BECK: Maybe it's a millennial thing. It started around the millennium. "What are the best movies? What are the best songs?"
TOM WAITS: Well, then there's the pressure of feeling that you need to have what has been already rated the best. A lot of people are afraid to explore their own peculiar taste for fear - that it would be uncool. Just like when you're a teenager you don't want to be caught with the wrong sports shirt, the wrong socks.

***

BECK: I was reading about the Greek playwright, Euripides, and a few others. He had written 105 plays and two of the plays survived from antiquity. I was thinking, "Can you imagine writing 105 plays, and you had to write 105 for one or two of them to survive?" I was thinking maybe in a way that the people who were influenced by the lost plays are the ones who are going to help them survive in some way. It's not really about what you're doing originally, it's about the transmitting of the thing to the next person. It mutates along the way and turns into other things.
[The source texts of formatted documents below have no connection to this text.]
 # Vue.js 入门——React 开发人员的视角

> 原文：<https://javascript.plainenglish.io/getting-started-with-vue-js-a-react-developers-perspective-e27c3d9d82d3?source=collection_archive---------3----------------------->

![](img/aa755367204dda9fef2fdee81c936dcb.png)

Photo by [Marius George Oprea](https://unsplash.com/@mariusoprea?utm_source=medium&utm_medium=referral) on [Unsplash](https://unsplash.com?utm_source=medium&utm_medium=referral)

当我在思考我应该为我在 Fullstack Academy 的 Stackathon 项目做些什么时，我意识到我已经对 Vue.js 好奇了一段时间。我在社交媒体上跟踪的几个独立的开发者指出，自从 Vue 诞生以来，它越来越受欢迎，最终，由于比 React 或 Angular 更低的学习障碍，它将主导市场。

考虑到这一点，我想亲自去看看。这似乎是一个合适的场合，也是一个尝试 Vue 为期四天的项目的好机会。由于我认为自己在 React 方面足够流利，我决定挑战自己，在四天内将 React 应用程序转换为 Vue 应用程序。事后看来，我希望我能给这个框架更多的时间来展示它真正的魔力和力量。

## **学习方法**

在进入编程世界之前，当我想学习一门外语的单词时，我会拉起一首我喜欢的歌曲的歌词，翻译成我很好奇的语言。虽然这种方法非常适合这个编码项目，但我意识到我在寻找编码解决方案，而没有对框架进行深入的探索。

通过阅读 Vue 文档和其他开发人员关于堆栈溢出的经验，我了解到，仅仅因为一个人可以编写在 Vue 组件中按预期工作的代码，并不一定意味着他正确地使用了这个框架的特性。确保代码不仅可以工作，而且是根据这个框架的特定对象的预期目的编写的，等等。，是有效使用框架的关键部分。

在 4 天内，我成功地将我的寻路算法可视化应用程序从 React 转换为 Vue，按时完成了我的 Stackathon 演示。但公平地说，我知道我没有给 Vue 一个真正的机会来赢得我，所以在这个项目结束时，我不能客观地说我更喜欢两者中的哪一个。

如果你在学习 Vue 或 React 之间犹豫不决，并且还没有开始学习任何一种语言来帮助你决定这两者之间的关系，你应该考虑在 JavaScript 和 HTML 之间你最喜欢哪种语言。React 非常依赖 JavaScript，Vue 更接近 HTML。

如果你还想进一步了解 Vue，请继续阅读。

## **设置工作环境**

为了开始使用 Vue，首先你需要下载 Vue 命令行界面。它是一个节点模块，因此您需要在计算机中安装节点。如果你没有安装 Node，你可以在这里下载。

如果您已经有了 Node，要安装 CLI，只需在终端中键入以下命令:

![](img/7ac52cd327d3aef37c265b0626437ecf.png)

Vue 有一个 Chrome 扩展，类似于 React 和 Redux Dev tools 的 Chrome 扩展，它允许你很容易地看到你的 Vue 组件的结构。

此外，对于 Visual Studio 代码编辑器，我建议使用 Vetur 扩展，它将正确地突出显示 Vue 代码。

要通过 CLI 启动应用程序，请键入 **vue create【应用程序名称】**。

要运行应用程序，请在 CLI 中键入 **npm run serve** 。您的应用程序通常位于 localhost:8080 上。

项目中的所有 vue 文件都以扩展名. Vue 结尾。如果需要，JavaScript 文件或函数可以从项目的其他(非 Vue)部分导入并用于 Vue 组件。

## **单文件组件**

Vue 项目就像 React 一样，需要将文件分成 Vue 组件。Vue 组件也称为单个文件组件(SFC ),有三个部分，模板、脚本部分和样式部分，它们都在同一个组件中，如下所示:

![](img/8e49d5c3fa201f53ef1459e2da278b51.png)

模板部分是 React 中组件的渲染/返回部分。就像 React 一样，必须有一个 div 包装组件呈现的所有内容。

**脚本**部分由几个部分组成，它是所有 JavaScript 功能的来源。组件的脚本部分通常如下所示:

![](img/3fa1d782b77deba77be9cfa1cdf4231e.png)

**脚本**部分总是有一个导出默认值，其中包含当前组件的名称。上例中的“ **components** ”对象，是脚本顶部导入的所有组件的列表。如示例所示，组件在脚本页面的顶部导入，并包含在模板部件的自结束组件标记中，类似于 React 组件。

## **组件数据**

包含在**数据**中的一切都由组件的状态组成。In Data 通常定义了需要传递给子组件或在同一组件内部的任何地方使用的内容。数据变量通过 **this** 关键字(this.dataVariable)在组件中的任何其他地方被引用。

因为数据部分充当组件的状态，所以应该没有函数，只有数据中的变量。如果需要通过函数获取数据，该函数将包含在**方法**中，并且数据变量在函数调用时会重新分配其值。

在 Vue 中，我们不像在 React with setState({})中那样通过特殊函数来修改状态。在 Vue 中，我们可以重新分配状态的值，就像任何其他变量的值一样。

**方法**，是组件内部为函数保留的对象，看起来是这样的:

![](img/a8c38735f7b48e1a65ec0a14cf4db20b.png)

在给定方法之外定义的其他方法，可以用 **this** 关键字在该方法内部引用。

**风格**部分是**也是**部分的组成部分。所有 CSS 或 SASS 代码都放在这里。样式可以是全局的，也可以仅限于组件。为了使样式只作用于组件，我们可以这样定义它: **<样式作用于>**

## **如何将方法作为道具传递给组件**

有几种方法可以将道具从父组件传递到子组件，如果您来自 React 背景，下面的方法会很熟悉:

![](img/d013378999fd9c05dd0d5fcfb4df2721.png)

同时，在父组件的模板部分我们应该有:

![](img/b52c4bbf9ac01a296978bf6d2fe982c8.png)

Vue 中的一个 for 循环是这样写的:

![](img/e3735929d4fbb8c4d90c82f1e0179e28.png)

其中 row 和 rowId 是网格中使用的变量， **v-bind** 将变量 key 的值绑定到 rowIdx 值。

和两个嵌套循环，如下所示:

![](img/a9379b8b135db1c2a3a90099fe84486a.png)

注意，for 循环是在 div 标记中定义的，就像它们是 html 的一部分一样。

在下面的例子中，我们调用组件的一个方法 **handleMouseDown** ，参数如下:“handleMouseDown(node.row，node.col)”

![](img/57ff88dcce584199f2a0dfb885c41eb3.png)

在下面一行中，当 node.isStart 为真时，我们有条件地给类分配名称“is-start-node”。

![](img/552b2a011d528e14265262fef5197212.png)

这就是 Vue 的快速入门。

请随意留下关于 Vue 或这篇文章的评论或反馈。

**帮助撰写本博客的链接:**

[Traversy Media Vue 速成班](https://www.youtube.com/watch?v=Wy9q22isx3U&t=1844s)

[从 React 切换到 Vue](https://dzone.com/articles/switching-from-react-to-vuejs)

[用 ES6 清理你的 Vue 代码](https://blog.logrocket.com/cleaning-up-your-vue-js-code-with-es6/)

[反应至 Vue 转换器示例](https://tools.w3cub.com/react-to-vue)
TOM WAITS: You leave a little map for somebody. Maybe the others were lesser works. Or maybe the two that survived were lesser works.
BECK: Maybe they were the throwaways? You never know. Maybe there's things in there that were lost that would've changed everything?
TOM WAITS: That's very possible.
BECK: The throwaway ones that he wrote to make the deadline are the ones we have.
TOM WAITS: It's like they found one of those van Gogh's at a garage sale. This woman bought it and she was using it to block out the sun in her kitchen. She was using it as a window shade, so it was getting all faded from the sun. And she cut it because it didn't fit the window. When they finally discovered she had a van Gogh as a window shade, they brought in all these experts from the museum and they were all filling in her living room and they said, "How can you cut off the top off this painting?" And she said, "It was just a little piece of the sky." Sometimes it's the value you attach to things. It's subjective. And we record on stuff that's going to disintegrate. Just like films are made on celluloid that's going to vanish, it's going to be gone. It's like drawing on wax paper or something.
BECK: Yeah, I think I read that only twenty percent of the films made before 1930 have survived.